Bereits der Hinflug liest sich wie eine spannende Abenteuergeschichte. "In der Ferne taucht aus dem Morgennebel ein graues Ungetüm auf. Mehr Drache als Flugzeug, vier grosse Propeller, ein dicker Bauch: eine C-130 Hercules (...) Das Ohropax benötigen wir dringend. Unterhaltungen sind während des Fluges unmöglich, der Drache dröhnt, stöhnt, vibriert und wackelt vor sich hin."
Die humorbegabte Carmen Possnig schildert das Leben auf der 3233 Meter über Meer gelegenen Station höchst anschaulich. Sie berichtet unter anderem von der anfänglichen Schlaflosigkeit sowie Anflügen von Höhenkrankheit, der wilden Gerüchteküche, dem Fehlen von Fernsehen und schnellem Internet und davon, dass sich die ersten Schritte auf dem Schnee ganz anders anfühlen als zu Hause. "Meine Stiefel bringen ein trocken-quietschendes Geräusch hervor."
Das Potential für Konflikte ist in beengten Verhältnissen naturgemäss gross. Dass die Crews auf antarktischen Stationen hauptsächlich aus Männern und einem kleinen Anteil an Frauen bestehen, ist für ein gedeihliches Zusammenleben auch nicht gerade ideal.
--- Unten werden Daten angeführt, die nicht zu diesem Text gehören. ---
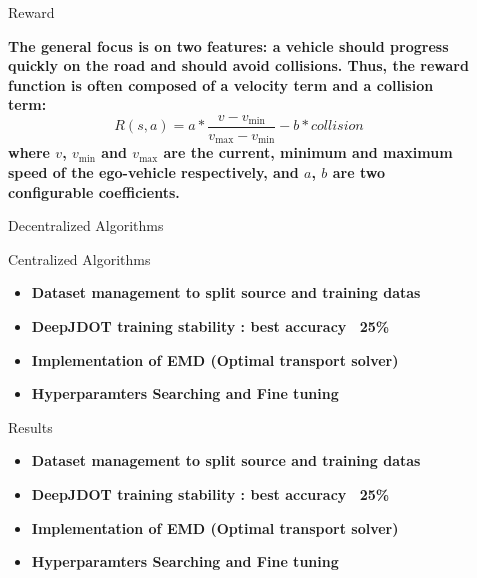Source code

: \documentclass[final]{beamer}
\newlength{\sepmargin}
\newlength{\sepwid}
\newlength{\onecolwid}
\begin{document}
\begin{frame}[t]
\begin{columns}[t]
\begin{column}{\sepwid}\end{column}
\begin{column}{\onecolwid} %
\vspace{1em}

 \begin{block}{Reward}

\textbf{The general focus is on two features: a vehicle should progress quickly on the road and should avoid collisions. Thus, the reward function is often composed of a velocity term and a collision term:\\ 
\begin{equation}
    R(s,a) = a * \frac{v - {v}_{\min}}{{v}_{\max}-{v}_{\min}} - b * {collision}
\end{equation}
where  $v$, ${v}_{\min}$ and ${v}_{\max}$  are the current, minimum and maximum speed of the ego-vehicle respectively, and  $a$, $b$  are two configurable coefficients.}

 \end{block}
               
\begin{block}{Decentralized Algorithms}
 
    \textbf{}

 \end{block} 
 
\begin{block}{Centralized Algorithms}
    \begin{itemize}
      \item \textbf{Dataset management to split source and training datas}
      \item \textbf{DeepJDOT training stability : best accuracy ~25\% }
      \item \textbf{Implementation of EMD (Optimal transport solver)}
      \item \textbf{Hyperparamters Searching and Fine tuning}
    \end{itemize}
\end{block} 

\begin{block}{Results}
    \begin{itemize}
      \item \textbf{Dataset management to split source and training datas}
      \item \textbf{DeepJDOT training stability : best accuracy ~25\% }
      \item \textbf{Implementation of EMD (Optimal transport solver)}
      \item \textbf{Hyperparamters Searching and Fine tuning}
    \end{itemize}
\end{block} 
 
\end{column}%
\begin{column}{\sepmargin} \end{column}
\end{columns} 
\end{frame} 
	
\end{document}
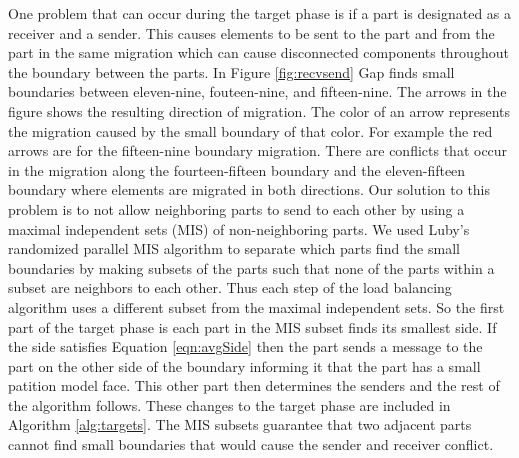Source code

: \documentclass{thesis}
\begin{document}
One problem that can occur during the target phase is if a part is 
designated as a receiver and a sender. This causes elements to be sent 
to the part and from the part in the same migration which can cause 
disconnected components throughout the boundary between the parts. In Figure 
\ref{fig:recvsend} Gap finds small boundaries between  eleven-nine, 
fouteen-nine, and fifteen-nine.
The arrows in the figure shows the resulting direction of migration. The color 
of an arrow represents the migration caused by the small boundary of that color. 
For example the red arrows are for the fifteen-nine boundary migration. There 
are 
conflicts that occur in the migration along the fourteen-fifteen boundary and 
the eleven-fifteen 
boundary where elements are migrated in both directions.  Our solution to this 
problem is to not allow neighboring parts to send to each other by using a 
maximal independent sets (MIS) of non-neighboring parts. We used Luby's 
randomized parallel MIS algorithm \cite{luby} to separate which parts find the 
small boundaries by making subsets of the parts such that none of the parts 
within a subset are neighbors to each other. Thus each step of the load 
balancing algorithm uses a different subset from the maximal independent sets. 
So the first part of the target phase is each part in the MIS subset 
finds its smallest side. If the side satisfies Equation \ref{eqn:avgSide} 
then the part sends a message to the part on the other side of the 
boundary informing it that the part has a small patition model face. This 
other part then 
determines the senders and the rest of the 
algorithm follows. These changes to the target phase are included in Algorithm 
\ref{alg:targets}. The MIS subsets guarantee that two adjacent parts cannot 
find small boundaries that would cause the sender and receiver conflict. 
\end{document}
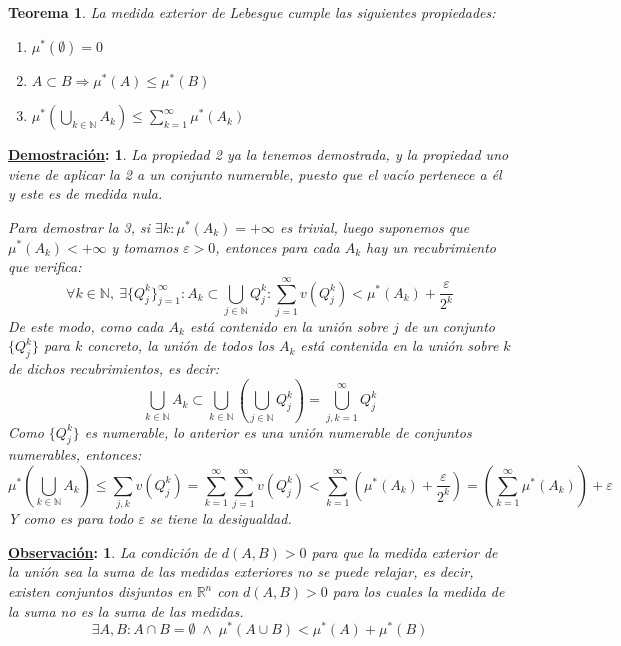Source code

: \documentclass[10pt,a4paper,openright]{book}
\theoremstyle{break}
\newtheorem*{theo}{Teorema}
\newtheorem*{demo}{\underline{Demostración}:}
\newtheorem*{obs}{\underline{Observación}:}
\begin{document}
\begin{theo}
    La medida exterior de Lebesgue cumple las siguientes propiedades: 
    \begin{enumerate}
        \item $ \mu^*\left( \emptyset \right) = 0 $ 
        \item $A \subset B \Rightarrow \mu^*\left( A \right) \le \mu^*\left( B \right)$
        \item $ \mu^*\left( \bigcup_{k\in \mathbb{N}} A_k \right) \le \sum_{k=1}^{\infty} \mu^*\left( A_k \right)$
    \end{enumerate}
\end{theo}
 \begin{demo}
La propiedad 2 ya la tenemos demostrada, y la propiedad uno viene de aplicar la 2 a un conjunto numerable, puesto que el vacío pertenece a él y este es de medida nula. 

Para demostrar la 3, si $\exists k: \mu^*\left( A_k \right) = +\infty$ es trivial, luego suponemos que $ \mu^*\left( A_k \right) < +\infty$ y tomamos $ \varepsilon>0$, entonces para cada $A_k$ hay un recubrimiento que verifica:
$$ \forall k \in \mathbb N, \ \exists \{Q_j^k\}_{j=1}^\infty : A_k \subset \bigcup_{j \in \mathbb{N}} Q_j^{k} : \sum_{j=1}^{\infty} v\left( Q_j^k \right) < \mu^*\left( A_k \right) + \frac{\varepsilon}{2^k}
$$
De este modo, como cada $A_k$ está contenido en la unión sobre $j$ de un conjunto $\{Q_j^k\}$ para $k$ concreto, la unión de todos los $A_k$ está contenida en la unión sobre $k$ de dichos recubrimientos, es decir: 
$$\bigcup_{k \in \mathbb{N}} A_k \subset \bigcup_{k \in \mathbb{N}} \left(\bigcup_{j \in \mathbb{N}} Q_j^k  \right) = \bigcup_{j, k = 1} ^{\infty} Q_j^k$$
Como $\{Q_j^k\}$ es numerable, lo anterior es una unión numerable de conjuntos numerables,  entonces:
$$\mu^*\left( \bigcup_{k\in \mathbb{N}} A_k \right) \le \sum_{j, k} v\left( Q_j^k \right) = \sum_{k=1}^{\infty} \sum_{j=1}^{\infty} v\left( Q_j^k \right) < \sum_{k=1}^{\infty} \left( \mu^*\left( A_k \right) + \frac{\varepsilon}{2^k} \right) = \left( \sum_{k=1}^{\infty} \mu^*\left( A_k \right) \right) + \varepsilon $$
Y como es para todo $\varepsilon$ se tiene la desigualdad.
\end{demo}

\begin{obs}
La condición de $d(A,B) > 0$ para que la medida exterior de la unión sea la suma de las medidas exteriores no se puede relajar, es decir, existen conjuntos disjuntos en $\mathbb{R}^n $ con $d(A,B)>0$ para los cuales la medida de la suma no es la suma de las medidas.
$$\exists A, B: A\cap B = \emptyset\; \land \;\mu^*\left( A\cup B \right) < \mu^*\left( A \right) + \mu^*\left( B \right)$$
\end{obs}
\end{document}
Dazu kommt, dass "die meisten Franzosen kein Italienisch, die meisten Italiener kein Französisch und viele von ihnen nur wenig Englisch sprechen." Schon etwas eigenartig, dass das bei allen Tests keine Rolle spielte.
Südlich vom Ende der Welt schildert nicht nur die Situation vor Ort, wo alle unter einem Schlafdefizit und den dazugehörigen Konzentrationsproblemen leiden, sondern erzählt auch von den Südpolexpeditionen von Robert Falcon Scott, Roald Amundsen und Ernest Shackleton.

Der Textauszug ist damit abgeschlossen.